Missing Dataset on DRP re-run on a subset of data

Snyder005 · March 26, 2026, 11:07pm

I am trying to re-run a task from DRP-compat.yaml with a different configuration, summarized in the YAML portion:

instrument: lsst.obs.lsst.LsstCam
imports:
  - location: $DRP_PIPE_DIR/pipelines/LSSTCam/DRP-compat.yaml
tasks:
  detectAndMeasureDiaSources:
    class: lsst.ip.diffim.detectAndMeasure.DetectAndMeasureTask
    config:
      writeStreakInfo: True

However I am encountering the following error:

lsst.pipe.base.quantum_graph_builder.QuantumGraphBuilderError: No datasets for overall-input 'deepDiff_differenceTempExp' found (the dataset type is not even registered).  This is probably a bug in either the pipeline definition or the dataset constraints passed to the quantum graph builder.

When using the input collection LSSTCam/runs/DRP/20250515-20251214/v30_0_0_rc2/DM-53697. I selected this because I thought it would contain all the necessary data products to re-run that task. Is there additional collections to include as input, or a different issue?

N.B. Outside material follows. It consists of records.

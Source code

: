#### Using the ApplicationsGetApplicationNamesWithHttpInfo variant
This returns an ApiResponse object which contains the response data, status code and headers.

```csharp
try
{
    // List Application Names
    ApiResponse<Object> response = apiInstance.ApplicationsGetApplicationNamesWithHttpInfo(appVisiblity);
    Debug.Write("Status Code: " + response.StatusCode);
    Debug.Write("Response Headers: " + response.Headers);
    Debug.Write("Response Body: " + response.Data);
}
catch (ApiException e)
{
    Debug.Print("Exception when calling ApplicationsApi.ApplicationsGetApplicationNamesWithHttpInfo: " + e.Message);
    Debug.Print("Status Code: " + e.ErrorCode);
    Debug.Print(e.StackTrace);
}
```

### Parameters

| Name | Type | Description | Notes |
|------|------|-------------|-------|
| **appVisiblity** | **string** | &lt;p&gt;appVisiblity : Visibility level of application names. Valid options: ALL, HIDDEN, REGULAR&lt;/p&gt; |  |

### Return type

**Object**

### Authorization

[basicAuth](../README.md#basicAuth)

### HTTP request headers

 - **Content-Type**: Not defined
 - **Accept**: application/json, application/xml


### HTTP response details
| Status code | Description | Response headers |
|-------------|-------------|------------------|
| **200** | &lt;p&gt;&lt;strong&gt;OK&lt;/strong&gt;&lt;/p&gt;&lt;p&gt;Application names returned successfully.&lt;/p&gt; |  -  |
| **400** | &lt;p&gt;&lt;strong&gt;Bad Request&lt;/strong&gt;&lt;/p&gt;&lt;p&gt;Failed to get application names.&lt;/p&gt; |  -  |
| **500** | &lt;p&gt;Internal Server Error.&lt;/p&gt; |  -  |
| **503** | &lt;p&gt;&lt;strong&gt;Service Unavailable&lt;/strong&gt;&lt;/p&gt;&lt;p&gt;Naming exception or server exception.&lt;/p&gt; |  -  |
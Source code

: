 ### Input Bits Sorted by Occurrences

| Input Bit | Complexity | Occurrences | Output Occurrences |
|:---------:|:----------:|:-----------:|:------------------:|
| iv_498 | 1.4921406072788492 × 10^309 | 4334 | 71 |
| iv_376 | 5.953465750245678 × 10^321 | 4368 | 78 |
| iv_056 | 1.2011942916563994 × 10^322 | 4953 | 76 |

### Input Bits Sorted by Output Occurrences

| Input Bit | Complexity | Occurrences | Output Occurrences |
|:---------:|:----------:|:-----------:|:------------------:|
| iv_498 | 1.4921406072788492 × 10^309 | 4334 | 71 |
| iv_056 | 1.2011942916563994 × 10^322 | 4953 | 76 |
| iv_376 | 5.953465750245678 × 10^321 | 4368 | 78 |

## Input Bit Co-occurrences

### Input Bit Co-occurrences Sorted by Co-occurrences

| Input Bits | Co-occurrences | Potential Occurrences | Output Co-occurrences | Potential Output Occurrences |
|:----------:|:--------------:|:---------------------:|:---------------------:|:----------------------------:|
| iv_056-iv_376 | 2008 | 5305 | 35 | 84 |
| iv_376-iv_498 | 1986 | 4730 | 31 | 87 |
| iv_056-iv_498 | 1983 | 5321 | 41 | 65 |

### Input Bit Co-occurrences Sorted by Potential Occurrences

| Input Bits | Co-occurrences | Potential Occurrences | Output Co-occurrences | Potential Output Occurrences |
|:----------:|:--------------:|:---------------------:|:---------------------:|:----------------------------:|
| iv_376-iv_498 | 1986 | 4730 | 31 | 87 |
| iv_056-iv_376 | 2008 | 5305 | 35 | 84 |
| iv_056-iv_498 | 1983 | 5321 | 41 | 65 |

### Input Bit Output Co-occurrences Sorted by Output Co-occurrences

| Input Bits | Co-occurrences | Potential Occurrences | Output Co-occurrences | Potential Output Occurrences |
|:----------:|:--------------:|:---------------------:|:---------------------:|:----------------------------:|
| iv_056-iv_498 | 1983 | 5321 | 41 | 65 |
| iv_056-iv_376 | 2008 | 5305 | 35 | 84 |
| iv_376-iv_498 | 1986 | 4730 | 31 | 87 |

Snyder005 · April 23, 2026, 9:13pm

I was able to trace the problem to being caused by the DetectAndMeasureTask being named detecteAndMeasureDiaSource (singular vs plural). What happened was a second instance of DetectAndMeasureTask was being created with the name detectAndMeasureDiaSources with the default configuration (input/output dataset names), except for writeStreakInfo: True. This second task was looking for an input dataset type named ‘deepDiff_differenceTempExp’, triggering the error.

Fixing the error amounted to making sure the name of the task in my YAML matched the name in the YAML where it was originally defined, which was subsequently imported through a long chain of YAML “imports”.

I’m not sure there is a bug needing fixing, but what might be useful is a way to more easily parse the tasks in a YAML pipeline that is from a long chain of YAML files, since it took me a while to find where detectAndMeasureDiaSource was actually first named. The Quantum Graph would also show the typo I believe, but takes a non-negligible amount of time to generate.

lskelvin · May 5, 2026, 12:44pm

what might be useful is a way to more easily parse the tasks in a YAML pipeline that is from a long chain of YAML files

You might be interested in the documentation for pipetask build, which is designed to help you with this. For example:

pipetask build \
-p $DRP_PIPE_DIR/pipelines/LSSTCam/DRP-compat.yaml \
--show task-graph

will show all the tasks in the pipeline and how they connect. To see the task labels and their associated classes, replace --show task-graph with --show tasks.

Tasks also fall into subsets, which can be queried with --show subsets. If you want to see the tasks and their dataset connections, you can pass --show pipeline-graph.

Importantly, if you want to unravel all of the pipeline YAML imports and produce a flat YAML, you can simply pass --show pipeline.

There are more useful options that can be passed to --show. See the official documentation for more information.